### Work item
Two lines in the listing below mark the span: one contains "### Backend" and one contains "- **Monorepo structure**". Reproduce both of them and everything between, exactly.

### Task inputs

━━━━━━━━━━━━━━━━

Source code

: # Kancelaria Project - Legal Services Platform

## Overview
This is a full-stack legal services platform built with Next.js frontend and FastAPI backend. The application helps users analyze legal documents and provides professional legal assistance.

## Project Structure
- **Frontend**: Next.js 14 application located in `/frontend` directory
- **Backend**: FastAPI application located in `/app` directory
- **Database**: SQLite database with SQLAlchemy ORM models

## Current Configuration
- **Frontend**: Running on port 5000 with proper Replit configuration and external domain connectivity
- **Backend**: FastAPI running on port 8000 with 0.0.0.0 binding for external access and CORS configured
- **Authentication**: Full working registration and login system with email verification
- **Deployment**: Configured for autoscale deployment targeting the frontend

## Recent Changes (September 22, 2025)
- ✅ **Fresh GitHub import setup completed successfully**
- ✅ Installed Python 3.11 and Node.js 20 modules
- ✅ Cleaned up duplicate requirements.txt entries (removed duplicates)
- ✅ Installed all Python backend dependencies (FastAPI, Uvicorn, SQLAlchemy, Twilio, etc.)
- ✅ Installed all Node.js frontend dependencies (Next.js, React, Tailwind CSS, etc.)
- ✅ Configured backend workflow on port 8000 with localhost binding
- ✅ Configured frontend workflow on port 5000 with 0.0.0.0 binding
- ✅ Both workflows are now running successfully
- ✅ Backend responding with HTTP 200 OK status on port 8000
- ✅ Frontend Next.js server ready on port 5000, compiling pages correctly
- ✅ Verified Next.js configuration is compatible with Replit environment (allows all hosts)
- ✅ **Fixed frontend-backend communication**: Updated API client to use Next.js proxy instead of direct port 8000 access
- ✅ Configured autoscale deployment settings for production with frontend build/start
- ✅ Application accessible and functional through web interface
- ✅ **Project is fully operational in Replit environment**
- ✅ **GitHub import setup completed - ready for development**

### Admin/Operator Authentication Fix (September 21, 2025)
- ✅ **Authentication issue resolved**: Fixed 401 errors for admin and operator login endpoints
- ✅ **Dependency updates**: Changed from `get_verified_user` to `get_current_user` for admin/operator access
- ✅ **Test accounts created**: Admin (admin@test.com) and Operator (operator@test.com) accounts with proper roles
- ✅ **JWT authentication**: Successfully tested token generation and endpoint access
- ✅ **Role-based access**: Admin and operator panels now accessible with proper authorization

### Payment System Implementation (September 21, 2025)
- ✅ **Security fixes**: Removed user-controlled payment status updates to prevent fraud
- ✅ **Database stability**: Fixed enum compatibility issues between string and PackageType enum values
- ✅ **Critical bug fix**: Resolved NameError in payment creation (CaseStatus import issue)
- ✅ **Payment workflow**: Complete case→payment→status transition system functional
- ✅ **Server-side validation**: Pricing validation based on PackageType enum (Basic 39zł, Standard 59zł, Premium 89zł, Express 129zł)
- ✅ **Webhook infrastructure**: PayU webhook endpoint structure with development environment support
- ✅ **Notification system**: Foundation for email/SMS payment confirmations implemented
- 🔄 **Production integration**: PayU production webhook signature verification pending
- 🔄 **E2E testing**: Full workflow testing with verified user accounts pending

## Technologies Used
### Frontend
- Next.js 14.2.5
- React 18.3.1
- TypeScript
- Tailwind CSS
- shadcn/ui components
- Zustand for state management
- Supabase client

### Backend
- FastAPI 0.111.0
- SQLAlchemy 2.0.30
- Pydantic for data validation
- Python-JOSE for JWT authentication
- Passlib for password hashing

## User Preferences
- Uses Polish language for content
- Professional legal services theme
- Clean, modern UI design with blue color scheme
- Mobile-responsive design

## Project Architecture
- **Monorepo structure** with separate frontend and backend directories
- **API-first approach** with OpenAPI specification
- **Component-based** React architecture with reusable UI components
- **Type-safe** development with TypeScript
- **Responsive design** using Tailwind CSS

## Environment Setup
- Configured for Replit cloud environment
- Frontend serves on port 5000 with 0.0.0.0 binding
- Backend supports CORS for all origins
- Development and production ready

━━━━━━━━━━━━━━━━

### Task answer
### Backend
- FastAPI 0.111.0
- SQLAlchemy 2.0.30
- Pydantic for data validation
- Python-JOSE for JWT authentication
- Passlib for password hashing

## User Preferences
- Uses Polish language for content
- Professional legal services theme
- Clean, modern UI design with blue color scheme
- Mobile-responsive design

## Project Architecture
- **Monorepo structure** with separate frontend and backend directories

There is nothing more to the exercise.